That queasy feeling you get from so many troubling headlines is an indication that the task force is making a difference.

In 2023, the group arrested one man for possession of child pornography. They arrested eight in 2024, and four so far this year.

These arrests are significant for a city of just 35,000 people. And the community is safer as child predators are pulled out of the shadows and into the justice system’s spotlight.

“I became a detective in 2015,” said LPD Det. Cody Bloomsburg. “One of my first cases — I really don’t want to talk about — involved this. I had interviewed the child victim and I interviewed the suspect. Yeah, it stuck with me forever.”

Bloomsburg took basic training to qualify for cybertips and began adding child porn cases to his workload. The crew for the “unofficial task force” began to take shape. After a few years with no computer forensic specialist, Det. Zach Thomas showed up at the LPD.

Soon a valuable federal partner, FBI Agent Rob Hille, joined the mix in 2022. They can expand forensic computer capacity by relying on the Moscow Police Department’s forensic detectives, Lawrence Mowery and Andrew Fox.

And, NPC Chief Criminal Prosecutor April Smith is an important partner as the person who turns the investigative work into state and federal court convictions.

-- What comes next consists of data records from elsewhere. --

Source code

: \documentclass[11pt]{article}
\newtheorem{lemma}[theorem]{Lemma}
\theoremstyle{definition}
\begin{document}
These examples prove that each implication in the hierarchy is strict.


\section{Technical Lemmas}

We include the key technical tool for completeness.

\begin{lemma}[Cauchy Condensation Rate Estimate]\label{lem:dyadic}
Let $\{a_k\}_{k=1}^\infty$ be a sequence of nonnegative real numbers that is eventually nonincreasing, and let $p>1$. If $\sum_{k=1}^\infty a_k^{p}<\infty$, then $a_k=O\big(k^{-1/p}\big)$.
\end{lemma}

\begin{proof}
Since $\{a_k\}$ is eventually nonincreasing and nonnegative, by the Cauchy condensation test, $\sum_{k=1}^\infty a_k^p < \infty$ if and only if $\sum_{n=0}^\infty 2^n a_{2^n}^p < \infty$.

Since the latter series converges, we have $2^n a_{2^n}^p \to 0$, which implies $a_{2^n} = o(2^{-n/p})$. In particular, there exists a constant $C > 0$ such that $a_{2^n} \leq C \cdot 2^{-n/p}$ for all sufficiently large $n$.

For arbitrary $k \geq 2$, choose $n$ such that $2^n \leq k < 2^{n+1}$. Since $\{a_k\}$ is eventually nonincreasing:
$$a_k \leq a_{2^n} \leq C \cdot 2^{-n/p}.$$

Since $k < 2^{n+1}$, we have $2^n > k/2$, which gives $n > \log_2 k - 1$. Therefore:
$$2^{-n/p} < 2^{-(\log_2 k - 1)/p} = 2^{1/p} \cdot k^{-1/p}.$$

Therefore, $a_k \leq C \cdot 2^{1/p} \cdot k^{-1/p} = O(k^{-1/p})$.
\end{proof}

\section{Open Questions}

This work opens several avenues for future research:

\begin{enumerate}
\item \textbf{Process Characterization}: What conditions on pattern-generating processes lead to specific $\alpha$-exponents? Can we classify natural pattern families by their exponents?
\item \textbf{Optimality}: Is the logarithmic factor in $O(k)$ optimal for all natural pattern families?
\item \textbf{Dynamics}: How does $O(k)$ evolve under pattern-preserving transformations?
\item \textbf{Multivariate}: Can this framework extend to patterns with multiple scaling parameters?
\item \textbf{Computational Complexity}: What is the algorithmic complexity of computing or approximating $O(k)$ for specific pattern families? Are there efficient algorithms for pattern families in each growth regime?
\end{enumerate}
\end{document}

Bloomsburg and Thomas are the core “task force,” said their boss, Det. Sgt. Nick Eylar.

The task force is unofficial because they all have a full load of other investigative work: murder, robbery, aggravated assaults.

The computer experts

You need computer experts to search hard-drives and unlock cellphones to find evidence for these crimes. From 2019 to 2021, there was no forensic computer detective at LPD. When Chief Jason Kuzik took the department’s helm in 2022, he brought on Thomas and sent him to training. Also, the department had thousands of dollars worth of equipment donated by the FBI, along with purchasing about $30,000 of computer equipment.

“In 2022, the band was together, and from there, Zach has gotten exponentially better at his job when it comes to mobile devices. Zach is outstanding,” Bloomsburg said.

Thomas, like everyone else, spends more than 80% of his time on other cases, and sharing his expertise with other area law enforcement. His specialty is cracking into cellphones.

Moscow police have different equipment and are pros with computer laptops and such. Thomas, holding a cellphone, explained that cellphones present a different challenge: “At the most basic level, it’s all ones and zeros, but once you get a few levels up, like this is designed for you not to be able to break into it if I lose it.”

Gleaning cellphones and computers for evidence is a crucial component of building cases. When coupled with the strong interrogation skills of Bloomsburg and Hille, the group has taken persuasive evidence to prosecutors.

Real victims

These kinds of crimes may seem less visceral than what police call “touch crimes,” such as groping or rape. But evey illegal image was made of a real child, which creates Child Sexual Abuse Material, commonly called child porn.

The one 2023 arrest culminated last month into the federal conviction of Ronald L. Asker Jr., 57, of Lewiston, for possession of child pornography. U.S. District Court Judge David C. Nye sentenced Asker to three years in prison to be followed by 15 years of parole.